═══ Data provided

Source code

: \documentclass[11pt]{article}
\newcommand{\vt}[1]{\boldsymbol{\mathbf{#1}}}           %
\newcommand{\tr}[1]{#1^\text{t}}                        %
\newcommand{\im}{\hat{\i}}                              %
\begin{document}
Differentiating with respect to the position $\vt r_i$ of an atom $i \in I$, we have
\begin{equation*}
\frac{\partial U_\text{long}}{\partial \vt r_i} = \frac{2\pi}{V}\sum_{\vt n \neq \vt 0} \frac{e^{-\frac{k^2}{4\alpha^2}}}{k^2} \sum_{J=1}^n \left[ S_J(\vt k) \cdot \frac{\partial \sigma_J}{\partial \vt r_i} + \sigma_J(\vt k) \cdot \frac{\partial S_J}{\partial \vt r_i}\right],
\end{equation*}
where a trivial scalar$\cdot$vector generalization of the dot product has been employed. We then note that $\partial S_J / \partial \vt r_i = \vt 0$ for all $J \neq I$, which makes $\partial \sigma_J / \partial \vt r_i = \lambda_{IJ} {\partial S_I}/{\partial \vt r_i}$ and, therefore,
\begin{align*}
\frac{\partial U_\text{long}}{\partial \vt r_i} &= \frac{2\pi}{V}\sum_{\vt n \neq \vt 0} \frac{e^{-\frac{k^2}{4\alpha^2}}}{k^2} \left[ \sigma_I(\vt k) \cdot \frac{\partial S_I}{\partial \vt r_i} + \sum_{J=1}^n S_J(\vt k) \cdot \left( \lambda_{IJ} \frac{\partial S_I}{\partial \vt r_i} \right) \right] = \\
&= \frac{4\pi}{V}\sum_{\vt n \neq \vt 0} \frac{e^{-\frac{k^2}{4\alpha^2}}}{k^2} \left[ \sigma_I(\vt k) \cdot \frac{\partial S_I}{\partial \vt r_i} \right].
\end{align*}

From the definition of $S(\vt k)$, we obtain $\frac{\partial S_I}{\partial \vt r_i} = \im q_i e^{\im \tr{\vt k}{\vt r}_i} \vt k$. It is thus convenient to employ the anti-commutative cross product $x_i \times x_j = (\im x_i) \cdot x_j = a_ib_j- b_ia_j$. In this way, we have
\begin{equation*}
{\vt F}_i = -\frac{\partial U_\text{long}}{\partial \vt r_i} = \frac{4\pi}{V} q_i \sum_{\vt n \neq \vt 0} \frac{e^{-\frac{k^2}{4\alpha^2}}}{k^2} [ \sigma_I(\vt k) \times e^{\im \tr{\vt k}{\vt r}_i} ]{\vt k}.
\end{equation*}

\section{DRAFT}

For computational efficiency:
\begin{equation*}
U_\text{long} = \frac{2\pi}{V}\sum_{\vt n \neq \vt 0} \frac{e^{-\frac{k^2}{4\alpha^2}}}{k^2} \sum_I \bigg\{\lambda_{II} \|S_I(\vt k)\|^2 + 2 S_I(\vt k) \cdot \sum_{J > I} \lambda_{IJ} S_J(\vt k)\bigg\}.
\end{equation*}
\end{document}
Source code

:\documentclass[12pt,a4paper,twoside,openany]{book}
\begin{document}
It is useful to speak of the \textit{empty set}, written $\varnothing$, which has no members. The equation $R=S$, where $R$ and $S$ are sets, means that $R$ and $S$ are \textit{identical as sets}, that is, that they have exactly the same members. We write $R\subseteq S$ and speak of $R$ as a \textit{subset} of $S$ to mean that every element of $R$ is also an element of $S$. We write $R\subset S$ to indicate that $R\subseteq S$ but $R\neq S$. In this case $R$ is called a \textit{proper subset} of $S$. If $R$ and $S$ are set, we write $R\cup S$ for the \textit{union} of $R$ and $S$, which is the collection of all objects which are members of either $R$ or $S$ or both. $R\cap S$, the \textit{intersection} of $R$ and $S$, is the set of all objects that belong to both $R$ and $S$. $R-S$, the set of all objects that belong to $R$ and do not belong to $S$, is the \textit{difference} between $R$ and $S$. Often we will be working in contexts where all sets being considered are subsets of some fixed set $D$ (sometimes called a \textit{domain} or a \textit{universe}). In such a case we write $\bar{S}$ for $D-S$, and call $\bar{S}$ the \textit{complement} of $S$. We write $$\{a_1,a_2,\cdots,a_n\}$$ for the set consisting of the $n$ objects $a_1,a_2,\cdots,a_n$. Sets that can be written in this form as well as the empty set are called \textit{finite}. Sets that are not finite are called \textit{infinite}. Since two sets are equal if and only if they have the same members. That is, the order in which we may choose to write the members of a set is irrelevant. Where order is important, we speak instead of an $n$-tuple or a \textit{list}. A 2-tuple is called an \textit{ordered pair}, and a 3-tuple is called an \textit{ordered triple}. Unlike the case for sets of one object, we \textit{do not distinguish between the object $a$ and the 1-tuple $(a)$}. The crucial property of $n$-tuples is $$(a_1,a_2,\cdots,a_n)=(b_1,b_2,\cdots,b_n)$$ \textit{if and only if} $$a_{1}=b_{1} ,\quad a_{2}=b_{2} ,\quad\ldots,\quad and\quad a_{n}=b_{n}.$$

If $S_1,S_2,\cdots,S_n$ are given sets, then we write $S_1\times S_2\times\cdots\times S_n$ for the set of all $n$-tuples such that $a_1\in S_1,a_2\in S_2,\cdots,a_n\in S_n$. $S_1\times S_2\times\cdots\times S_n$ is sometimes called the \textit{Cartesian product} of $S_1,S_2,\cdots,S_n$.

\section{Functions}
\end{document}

══════

The required output is the whole listing, printed again exactly.

Source code

: \documentclass[11pt]{article}
\newcommand{\vt}[1]{\boldsymbol{\mathbf{#1}}}           %
\newcommand{\tr}[1]{#1^\text{t}}                        %
\newcommand{\im}{\hat{\i}}                              %
\begin{document}
Differentiating with respect to the position $\vt r_i$ of an atom $i \in I$, we have
\begin{equation*}
\frac{\partial U_\text{long}}{\partial \vt r_i} = \frac{2\pi}{V}\sum_{\vt n \neq \vt 0} \frac{e^{-\frac{k^2}{4\alpha^2}}}{k^2} \sum_{J=1}^n \left[ S_J(\vt k) \cdot \frac{\partial \sigma_J}{\partial \vt r_i} + \sigma_J(\vt k) \cdot \frac{\partial S_J}{\partial \vt r_i}\right],
\end{equation*}
where a trivial scalar$\cdot$vector generalization of the dot product has been employed. We then note that $\partial S_J / \partial \vt r_i = \vt 0$ for all $J \neq I$, which makes $\partial \sigma_J / \partial \vt r_i = \lambda_{IJ} {\partial S_I}/{\partial \vt r_i}$ and, therefore,
\begin{align*}
\frac{\partial U_\text{long}}{\partial \vt r_i} &= \frac{2\pi}{V}\sum_{\vt n \neq \vt 0} \frac{e^{-\frac{k^2}{4\alpha^2}}}{k^2} \left[ \sigma_I(\vt k) \cdot \frac{\partial S_I}{\partial \vt r_i} + \sum_{J=1}^n S_J(\vt k) \cdot \left( \lambda_{IJ} \frac{\partial S_I}{\partial \vt r_i} \right) \right] = \\
&= \frac{4\pi}{V}\sum_{\vt n \neq \vt 0} \frac{e^{-\frac{k^2}{4\alpha^2}}}{k^2} \left[ \sigma_I(\vt k) \cdot \frac{\partial S_I}{\partial \vt r_i} \right].
\end{align*}

From the definition of $S(\vt k)$, we obtain $\frac{\partial S_I}{\partial \vt r_i} = \im q_i e^{\im \tr{\vt k}{\vt r}_i} \vt k$. It is thus convenient to employ the anti-commutative cross product $x_i \times x_j = (\im x_i) \cdot x_j = a_ib_j- b_ia_j$. In this way, we have
\begin{equation*}
{\vt F}_i = -\frac{\partial U_\text{long}}{\partial \vt r_i} = \frac{4\pi}{V} q_i \sum_{\vt n \neq \vt 0} \frac{e^{-\frac{k^2}{4\alpha^2}}}{k^2} [ \sigma_I(\vt k) \times e^{\im \tr{\vt k}{\vt r}_i} ]{\vt k}.
\end{equation*}

\section{DRAFT}

For computational efficiency:
\begin{equation*}
U_\text{long} = \frac{2\pi}{V}\sum_{\vt n \neq \vt 0} \frac{e^{-\frac{k^2}{4\alpha^2}}}{k^2} \sum_I \bigg\{\lambda_{II} \|S_I(\vt k)\|^2 + 2 S_I(\vt k) \cdot \sum_{J > I} \lambda_{IJ} S_J(\vt k)\bigg\}.
\end{equation*}
\end{document}
Source code

:\documentclass[12pt,a4paper,twoside,openany]{book}
\begin{document}
It is useful to speak of the \textit{empty set}, written $\varnothing$, which has no members. The equation $R=S$, where $R$ and $S$ are sets, means that $R$ and $S$ are \textit{identical as sets}, that is, that they have exactly the same members. We write $R\subseteq S$ and speak of $R$ as a \textit{subset} of $S$ to mean that every element of $R$ is also an element of $S$. We write $R\subset S$ to indicate that $R\subseteq S$ but $R\neq S$. In this case $R$ is called a \textit{proper subset} of $S$. If $R$ and $S$ are set, we write $R\cup S$ for the \textit{union} of $R$ and $S$, which is the collection of all objects which are members of either $R$ or $S$ or both. $R\cap S$, the \textit{intersection} of $R$ and $S$, is the set of all objects that belong to both $R$ and $S$. $R-S$, the set of all objects that belong to $R$ and do not belong to $S$, is the \textit{difference} between $R$ and $S$. Often we will be working in contexts where all sets being considered are subsets of some fixed set $D$ (sometimes called a \textit{domain} or a \textit{universe}). In such a case we write $\bar{S}$ for $D-S$, and call $\bar{S}$ the \textit{complement} of $S$. We write $$\{a_1,a_2,\cdots,a_n\}$$ for the set consisting of the $n$ objects $a_1,a_2,\cdots,a_n$. Sets that can be written in this form as well as the empty set are called \textit{finite}. Sets that are not finite are called \textit{infinite}. Since two sets are equal if and only if they have the same members. That is, the order in which we may choose to write the members of a set is irrelevant. Where order is important, we speak instead of an $n$-tuple or a \textit{list}. A 2-tuple is called an \textit{ordered pair}, and a 3-tuple is called an \textit{ordered triple}. Unlike the case for sets of one object, we \textit{do not distinguish between the object $a$ and the 1-tuple $(a)$}. The crucial property of $n$-tuples is $$(a_1,a_2,\cdots,a_n)=(b_1,b_2,\cdots,b_n)$$ \textit{if and only if} $$a_{1}=b_{1} ,\quad a_{2}=b_{2} ,\quad\ldots,\quad and\quad a_{n}=b_{n}.$$

If $S_1,S_2,\cdots,S_n$ are given sets, then we write $S_1\times S_2\times\cdots\times S_n$ for the set of all $n$-tuples such that $a_1\in S_1,a_2\in S_2,\cdots,a_n\in S_n$. $S_1\times S_2\times\cdots\times S_n$ is sometimes called the \textit{Cartesian product} of $S_1,S_2,\cdots,S_n$.

\section{Functions}
\end{document}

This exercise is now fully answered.